Gastro - GI Cancers Flashcards
(126 cards)
1
Q
What is a cancer?
A
disease caused by an uncontrolled division of abnormal cells in a part of the body
2
Q
What is a primary cancer?
A
arises directly from the cells of an organ
3
Q
What is a secondary / metastasis cancer?
A
spread to another organ, directly or by other means (lymph, blood)
4
Q
What are 6 biological capabilities acquired by tumours?
A
→ resisting cell death
→ sustaining proliferative signalling
→ evading growth supression
→ inducing angiogensis
→ enabling replicative immortality
→ activating invasion + metastasis
5
Q
What are emerging hallmarks of cancer?
A
→ deregulating cellular energetics
→ avoiding immune destruction
6
Q
What are the enabling characteristics of cancer?
A
→ genome instability
→ tumour-promoting inflammation
7
Q
What are the epithelial cells of the GI tract?
A
squamous “glandular” epithelium
8
Q
What are the epithelial cell cancers of the GI tract?
A
→ SCC (squamous cell carcinoma)
→ Adenocarcinoma
9
Q
What are the neuroendocrine cells of the GI tract?
A
→ enteroendocrine cells
→ interstitial cells of Cajal
10
Q
What are the neuroendocrine cancers of the GI tract?
A
→ NETs (neuroendocrine tumours)
→ GISTs (Gastrointestinal Stromal Tumours)
11
Q
What are some of the connective tissues of the GI tract?
A
→ smooth muscle
→ adipose tissue
12
Q
What are the connective tissue cancers of the GI tract?
A
→ leiomyoma / leiomyosarcomas
→ liposarcomas
13
Q
What are the 2 main types of oesophageal cancers?
A
→ SCCs
→ Adenocarcinomas
14
Q
What do SCCs in the oesophagus develop from?
A
from normal oesophageal squamous epithelium
15
Q
Where in the oesophagus do SCCs occur?
A
upper 2/3
16
Q
What GI pathways are oesophageal SCCs related to?
A
acetaldehyde pathway :
→ when alcohol is metabolised, acetaldehyde is produced
→ acetaldehyde = carcinogen
17
Q
Where are SCCs of the oesophagus more common?
A
in the less developed world
18
Q
What do oesophageal adenocarcinomas develop from?
A
metaplastic columnar epithelium
19
Q
What part of the oesophagus does adenocarcinoma affect?
A
lower 1/3
20
Q
What GI process or pathways are oesophageal adenocarcinomas related to?
A
related to acid reflux, GORD, etc.
21
Q
Where are adenocarcinomas of the oesophagus more common?
A
more developed world
22
Q
What is the progression pathway from acid reflux to cancer?
A
→ oesophagitis, GORD
→ Barret’s Oesophagus
→ low grade dysplasia
→ high grade dysplasia
→ adenocarcinoma
23
Q
What is oesophagitis?
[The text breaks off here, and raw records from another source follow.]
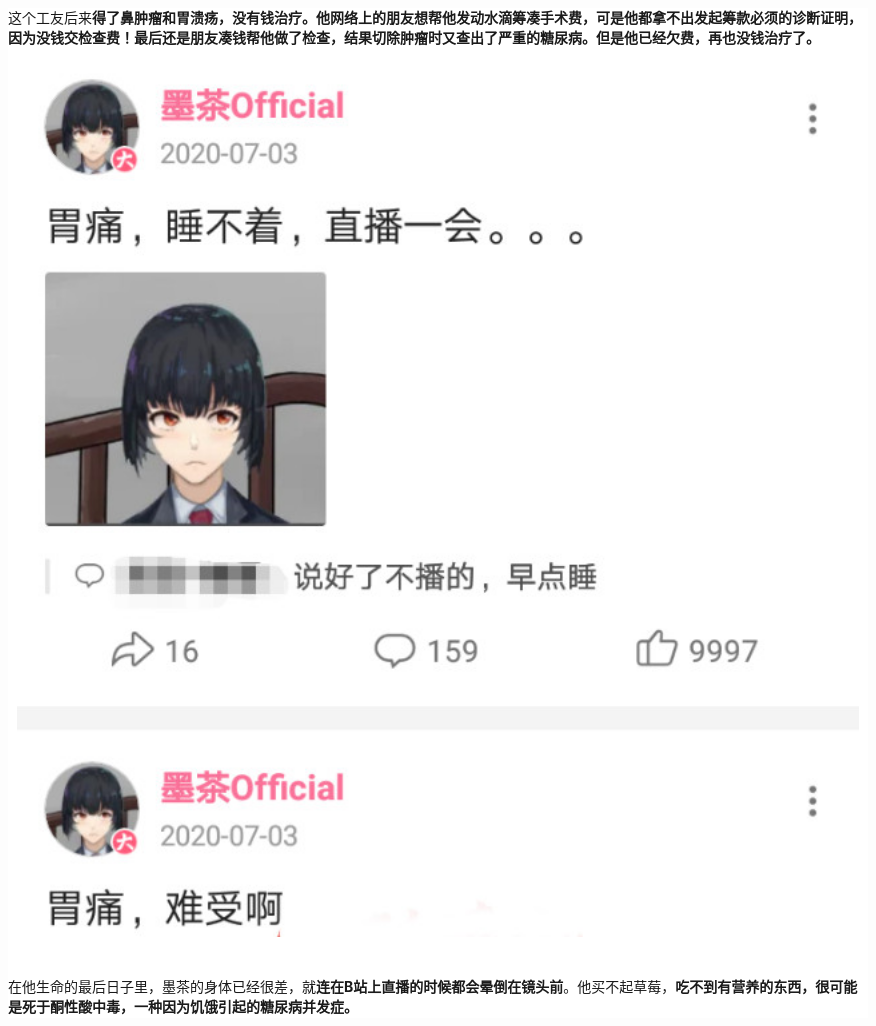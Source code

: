 这个工友后来**得了鼻肿瘤和胃溃疡，没有钱治疗。**他网络上的朋友想帮他发动水滴筹凑手术费，可是他都**拿不出发起筹款必须的诊断证明，因为没钱交检查费！**最后还是朋友凑钱帮他做了检查，结果切除肿瘤时又查出了严重的糖尿病。但是**他已经欠费，再也没钱治疗了。**

<div style="text-align:center;color:grey"><img src="/images/202101/mocha3.jpg" width="98%"></div><br>

在他生命的最后日子里，墨茶的身体已经很差，就**连在B站上直播的时候都会晕倒在镜头前**。他买不起草莓，**吃不到有营养的东西，很可能是死于酮性酸中毒，一种因为饥饿引起的糖尿病并发症。**
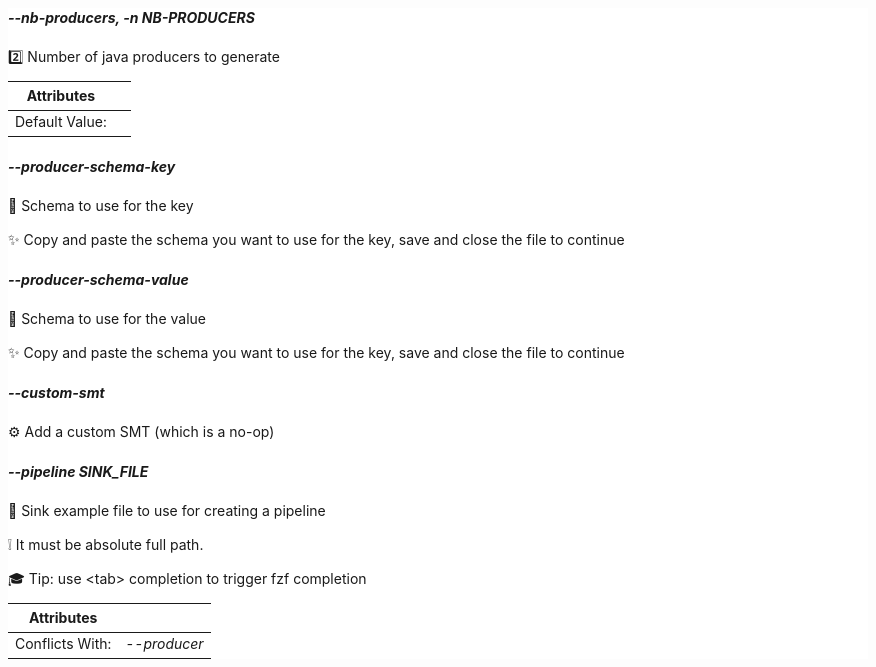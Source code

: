 #### *--nb-producers, -n NB-PRODUCERS*

2️⃣ Number of java producers to generate

| Attributes      | &nbsp;
|-----------------|-------------
| Default Value:  | 

#### *--producer-schema-key*

🔰 Schema to use for the key  
  
✨ Copy and paste the schema you want to use for the key, save and close the file to continue

#### *--producer-schema-value*

🔰 Schema to use for the value  
  
✨ Copy and paste the schema you want to use for the key, save and close the file to continue

#### *--custom-smt*

⚙️ Add a custom SMT (which is a no-op)

#### *--pipeline SINK_FILE*

🔖 Sink example file to use for creating a pipeline  
  
❕ It must be absolute full path.   
  
🎓 Tip: use \<tab\> completion to trigger fzf completion

| Attributes      | &nbsp;
|-----------------|-------------
| Conflicts With: | *--producer*


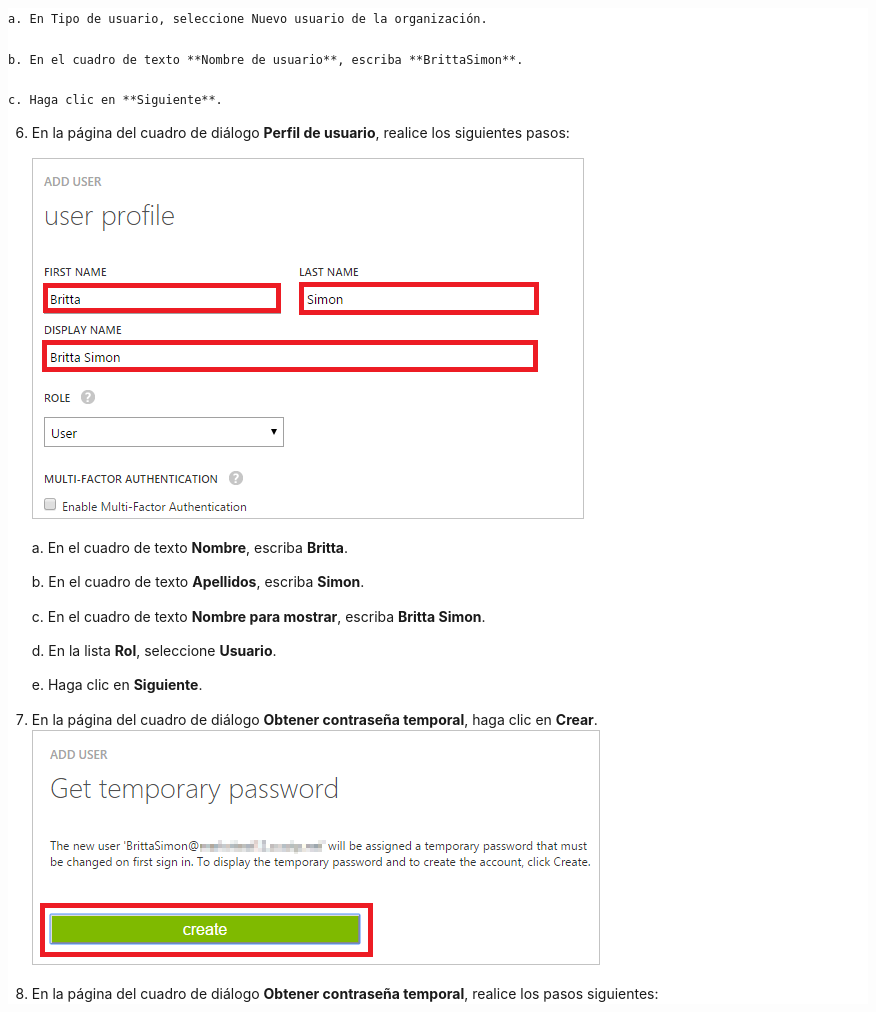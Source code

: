     a. En Tipo de usuario, seleccione Nuevo usuario de la organización.

    b. En el cuadro de texto **Nombre de usuario**, escriba **BrittaSimon**.

    c. Haga clic en **Siguiente**.

6.  En la página del cuadro de diálogo **Perfil de usuario**, realice los siguientes pasos:

	![Creación de un usuario de prueba de Azure AD](./media/active-directory-saas-assetbank-tutorial/create_aaduser_06.png)

    a. En el cuadro de texto **Nombre**, escriba **Britta**.

    b. En el cuadro de texto **Apellidos**, escriba **Simon**.

    c. En el cuadro de texto **Nombre para mostrar**, escriba **Britta Simon**.

    d. En la lista **Rol**, seleccione **Usuario**.

    e. Haga clic en **Siguiente**.

7. En la página del cuadro de diálogo **Obtener contraseña temporal**, haga clic en **Crear**. ![Creación de un usuario de prueba de Azure AD](./media/active-directory-saas-assetbank-tutorial/create_aaduser_07.png)


8. En la página del cuadro de diálogo **Obtener contraseña temporal**, realice los pasos siguientes:
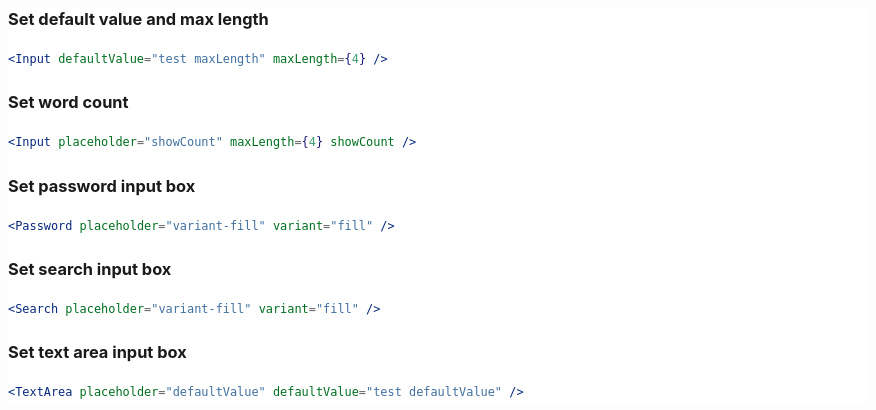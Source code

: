 ### Set default value and max length

```jsx
<Input defaultValue="test maxLength" maxLength={4} />
```

### Set word count

```jsx
<Input placeholder="showCount" maxLength={4} showCount />
```

### Set password input box

```jsx
<Password placeholder="variant-fill" variant="fill" />
```

### Set search input box

```jsx
<Search placeholder="variant-fill" variant="fill" />
```

### Set text area input box

```jsx
<TextArea placeholder="defaultValue" defaultValue="test defaultValue" />
```
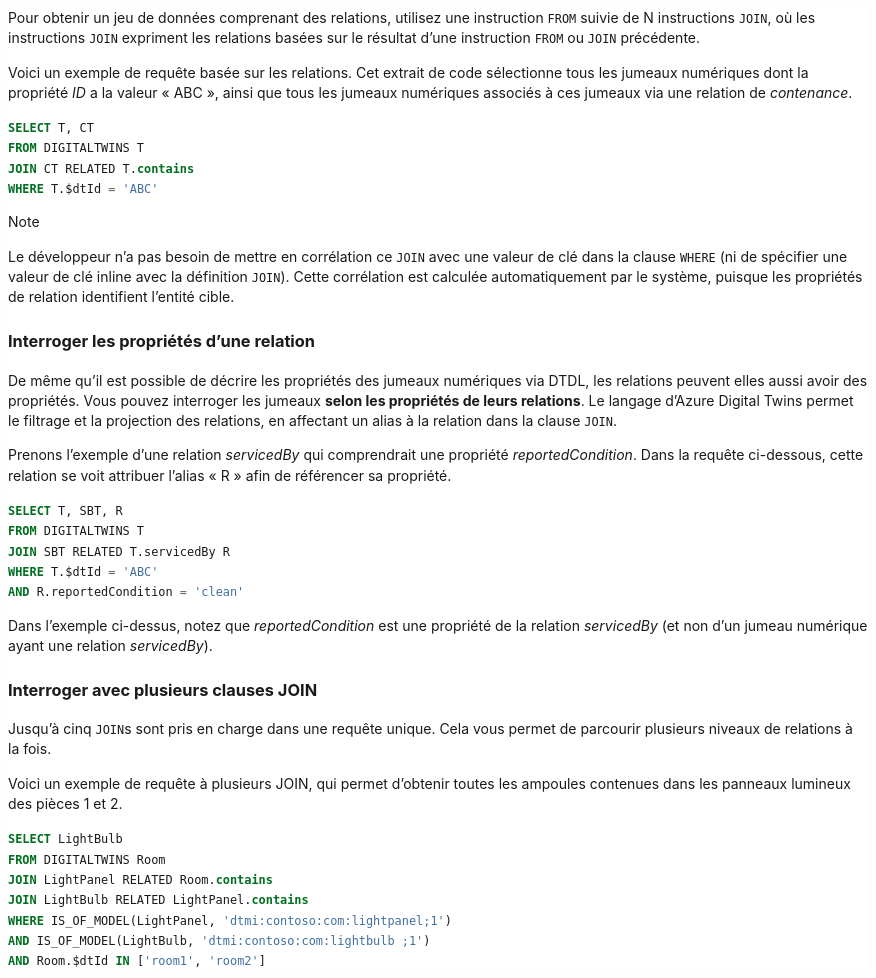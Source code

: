 Pour obtenir un jeu de données comprenant des relations, utilisez une instruction `FROM` suivie de N instructions `JOIN`, où les instructions `JOIN` expriment les relations basées sur le résultat d’une instruction `FROM` ou `JOIN` précédente.

Voici un exemple de requête basée sur les relations. Cet extrait de code sélectionne tous les jumeaux numériques dont la propriété *ID* a la valeur « ABC », ainsi que tous les jumeaux numériques associés à ces jumeaux via une relation de *contenance*.

```sql
SELECT T, CT
FROM DIGITALTWINS T
JOIN CT RELATED T.contains
WHERE T.$dtId = 'ABC'
```

> [!NOTE]
> Le développeur n’a pas besoin de mettre en corrélation ce `JOIN` avec une valeur de clé dans la clause `WHERE` (ni de spécifier une valeur de clé inline avec la définition `JOIN`). Cette corrélation est calculée automatiquement par le système, puisque les propriétés de relation identifient l’entité cible.

### <a name="query-the-properties-of-a-relationship"></a>Interroger les propriétés d’une relation

De même qu’il est possible de décrire les propriétés des jumeaux numériques via DTDL, les relations peuvent elles aussi avoir des propriétés. Vous pouvez interroger les jumeaux **selon les propriétés de leurs relations**.
Le langage d’Azure Digital Twins permet le filtrage et la projection des relations, en affectant un alias à la relation dans la clause `JOIN`.

Prenons l’exemple d’une relation *servicedBy* qui comprendrait une propriété *reportedCondition*. Dans la requête ci-dessous, cette relation se voit attribuer l’alias « R » afin de référencer sa propriété.

```sql
SELECT T, SBT, R
FROM DIGITALTWINS T
JOIN SBT RELATED T.servicedBy R
WHERE T.$dtId = 'ABC'
AND R.reportedCondition = 'clean'
```

Dans l’exemple ci-dessus, notez que *reportedCondition* est une propriété de la relation *servicedBy* (et non d’un jumeau numérique ayant une relation *servicedBy*).

### <a name="query-with-multiple-joins"></a>Interroger avec plusieurs clauses JOIN

Jusqu’à cinq `JOIN`s sont pris en charge dans une requête unique. Cela vous permet de parcourir plusieurs niveaux de relations à la fois.

Voici un exemple de requête à plusieurs JOIN, qui permet d’obtenir toutes les ampoules contenues dans les panneaux lumineux des pièces 1 et 2.

```sql
SELECT LightBulb
FROM DIGITALTWINS Room
JOIN LightPanel RELATED Room.contains
JOIN LightBulb RELATED LightPanel.contains
WHERE IS_OF_MODEL(LightPanel, 'dtmi:contoso:com:lightpanel;1')
AND IS_OF_MODEL(LightBulb, 'dtmi:contoso:com:lightbulb ;1')
AND Room.$dtId IN ['room1', 'room2']
```

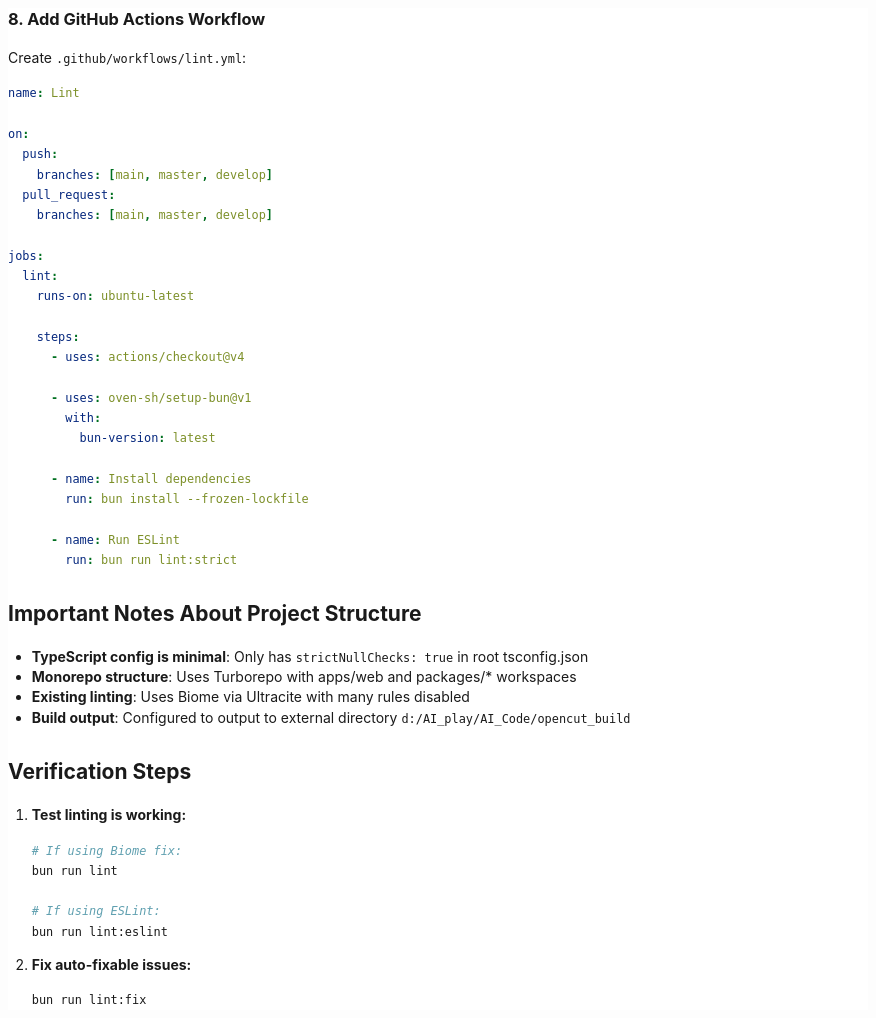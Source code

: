 ### 8. Add GitHub Actions Workflow
Create `.github/workflows/lint.yml`:

```yaml
name: Lint

on:
  push:
    branches: [main, master, develop]
  pull_request:
    branches: [main, master, develop]

jobs:
  lint:
    runs-on: ubuntu-latest
    
    steps:
      - uses: actions/checkout@v4
      
      - uses: oven-sh/setup-bun@v1
        with:
          bun-version: latest
      
      - name: Install dependencies
        run: bun install --frozen-lockfile
      
      - name: Run ESLint
        run: bun run lint:strict
```

## Important Notes About Project Structure

- **TypeScript config is minimal**: Only has `strictNullChecks: true` in root tsconfig.json
- **Monorepo structure**: Uses Turborepo with apps/web and packages/* workspaces
- **Existing linting**: Uses Biome via Ultracite with many rules disabled
- **Build output**: Configured to output to external directory `d:/AI_play/AI_Code/opencut_build`

## Verification Steps

1. **Test linting is working:**
   ```bash
   # If using Biome fix:
   bun run lint
   
   # If using ESLint:
   bun run lint:eslint
   ```

2. **Fix auto-fixable issues:**
   ```bash
   bun run lint:fix
   ```
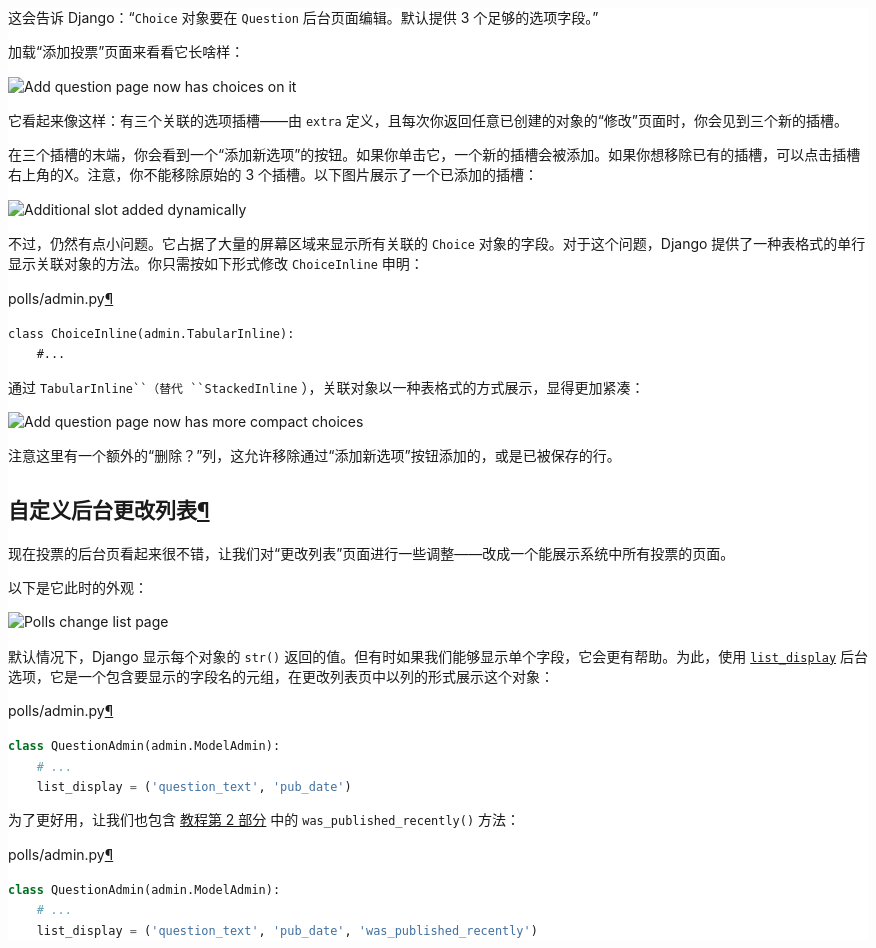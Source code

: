 这会告诉 Django：“`Choice` 对象要在 `Question` 后台页面编辑。默认提供 3 个足够的选项字段。”

加载“添加投票”页面来看看它长啥样：

![Add question page now has choices on it](https://docs.djangoproject.com/zh-hans/2.2/_images/admin10t.png)

它看起来像这样：有三个关联的选项插槽——由 `extra` 定义，且每次你返回任意已创建的对象的“修改”页面时，你会见到三个新的插槽。

在三个插槽的末端，你会看到一个“添加新选项”的按钮。如果你单击它，一个新的插槽会被添加。如果你想移除已有的插槽，可以点击插槽右上角的X。注意，你不能移除原始的 3 个插槽。以下图片展示了一个已添加的插槽：

![Additional slot added dynamically](https://docs.djangoproject.com/zh-hans/2.2/_images/admin14t.png)

不过，仍然有点小问题。它占据了大量的屏幕区域来显示所有关联的 `Choice` 对象的字段。对于这个问题，Django 提供了一种表格式的单行显示关联对象的方法。你只需按如下形式修改 `ChoiceInline` 申明：

polls/admin.py[¶](https://docs.djangoproject.com/zh-hans/2.2/intro/tutorial07/#id5)

```
class ChoiceInline(admin.TabularInline):
    #...
```

通过 `TabularInline``（替代 ``StackedInline` ），关联对象以一种表格式的方式展示，显得更加紧凑：

![Add question page now has more compact choices](https://docs.djangoproject.com/zh-hans/2.2/_images/admin11t.png)

注意这里有一个额外的“删除？”列，这允许移除通过“添加新选项”按钮添加的，或是已被保存的行。



## 自定义后台更改列表[¶](https://docs.djangoproject.com/zh-hans/2.2/intro/tutorial07/#customize-the-admin-change-list)

现在投票的后台页看起来很不错，让我们对“更改列表”页面进行一些调整——改成一个能展示系统中所有投票的页面。

以下是它此时的外观：

![Polls change list page](https://docs.djangoproject.com/zh-hans/2.2/_images/admin04t.png)

默认情况下，Django 显示每个对象的 `str()` 返回的值。但有时如果我们能够显示单个字段，它会更有帮助。为此，使用 [`list_display`](https://docs.djangoproject.com/zh-hans/2.2/ref/contrib/admin/#django.contrib.admin.ModelAdmin.list_display) 后台选项，它是一个包含要显示的字段名的元组，在更改列表页中以列的形式展示这个对象：

polls/admin.py[¶](https://docs.djangoproject.com/zh-hans/2.2/intro/tutorial07/#id6)

```python
class QuestionAdmin(admin.ModelAdmin):
    # ...
    list_display = ('question_text', 'pub_date')
```

为了更好用，让我们也包含 [教程第 2 部分](https://docs.djangoproject.com/zh-hans/2.2/intro/tutorial02/) 中的 `was_published_recently()` 方法：

polls/admin.py[¶](https://docs.djangoproject.com/zh-hans/2.2/intro/tutorial07/#id7)

```python
class QuestionAdmin(admin.ModelAdmin):
    # ...
    list_display = ('question_text', 'pub_date', 'was_published_recently')
```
What percentage of UK population have it?
A
→ inflammation of the oesophagus
→ 30% of UK population
24
Q
What is Barret’s oesophagus? What percentage of the GORD population progress to Barret’s?
A
→ metaplasia of the oesophagus
→ 5% of GORD population
25
What percentage of Barret's population have a lifetime risk of cancer?
0.5%-1% a year
26
What is the Barret's surveillance guideline for no dysplasia?
survey every 2-3 years
27
What is the Barret's surveillance guideline for low grade dysplasia?
survey every 6 months
28
What is the Barret's surveillance guideline for high grade dysplasia?
intervention is necessary
29
How common are oesophageal cancers?
9th most common
30
What demographic of people do oesophageal cancers mainly affect?
→ affects the elderly
→ M : F, 10 : 1
31
What are the main presenting factors for oesophageal cancers?
dysphagia + weight loss
32
When do symptoms for oesophageal cancer mainly present?
late presentation
33
What is the prognosis of oesophageal cancers?
→ 65% palliative care
→ high morbidity
→ complex surgery
→ poor 5-year survival \<20%
→ palliation - difficult
34
What is involved in diagnosis of oesophageal cancer?
→ endoscopy (biopsy)
→ staging
→ CT scan
→ laparoscopy
→ endoscopy ultrasound scan (looks outside the lumen)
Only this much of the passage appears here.